McInerney v. Berman

Decision Date08 May 1980
Docket NumberNo. 79-1371,79-1371
Citation621 F.2d 20
PartiesThomas F. McINERNEY, Petitioner, v. Louis BERMAN and Francis X. Bellotti, Respondents.
CourtU.S. Court of Appeals — First Circuit

Stephen L. Saltonstall, Boston, Mass., with whom Norman S. Zalkind, Boston, Mass., was on brief, for petitioner.

Roberta Thomas Brown, Asst. Atty. Gen., Boston, Mass., with whom Francis X. Bellotti, Atty. Gen., and Stephen R. Delinsky, Asst. Atty. Gen., Chief, Crim.
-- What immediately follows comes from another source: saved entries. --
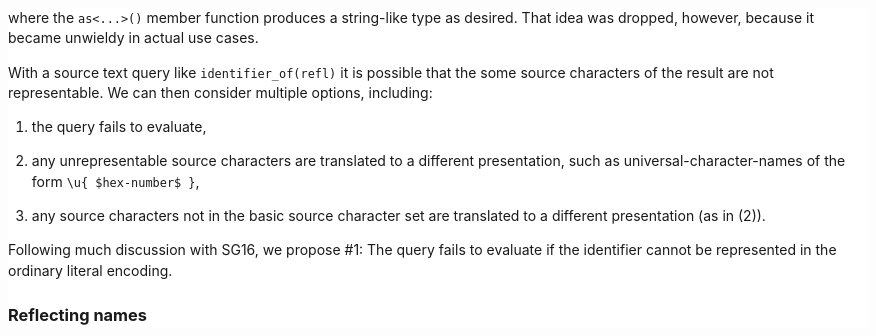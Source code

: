 where the `as<...>()` member function produces a string-like type as desired.  That idea was dropped,
however, because it became unwieldy in actual use cases.

With a source text query like `identifier_of(refl)` it is possible that the some source
characters of the result are not representable.  We can then consider multiple options, including:

  1) the query fails to evaluate,

  2) any unrepresentable source characters are translated to a different presentation,
     such as universal-character-names of the form `\u{ $hex-number$ }`,

  3) any source characters not in the basic source character set are translated to a different
     presentation (as in (2)).

Following much discussion with SG16, we propose #1: The query fails to evaluate if the identifier cannot be represented in the ordinary literal encoding.

### Reflecting names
Bureau, Boston, Mass., were on brief, for respondents.

Before COFFIN, Chief Judge, CAMPBELL and BOWNES, Circuit Judges.

BOWNES, Circuit Judge.

This is an appeal from the denial of a habeas corpus petition brought by Thomas McInerney, a Massachusetts state prisoner serving a life sentence for second degree murder. 1 Petitioner claims that the trial judge's instructions to the jury impermissibly shifted the burden of proof to him, violating his right to due process. We find no denial of due process and affirm the judgment of the district court, 473 F.Supp. 187.

On the evening of August 15, 1974, petitioner and the victim, Cynthia Hartford, previously strangers, met at a Boston bar, where they drank and spent the evening together until closing time. At the victim's suggestion, they went to her apartment, where they had more alcohol and attempted to have intercourse. When the petitioner's impotency prevented consummation, the victim began to laugh at him. He told her to stop and slapped her. She began to scream and he put his hand over her mouth, grabbed a piece of twine lying nearby and strangled her.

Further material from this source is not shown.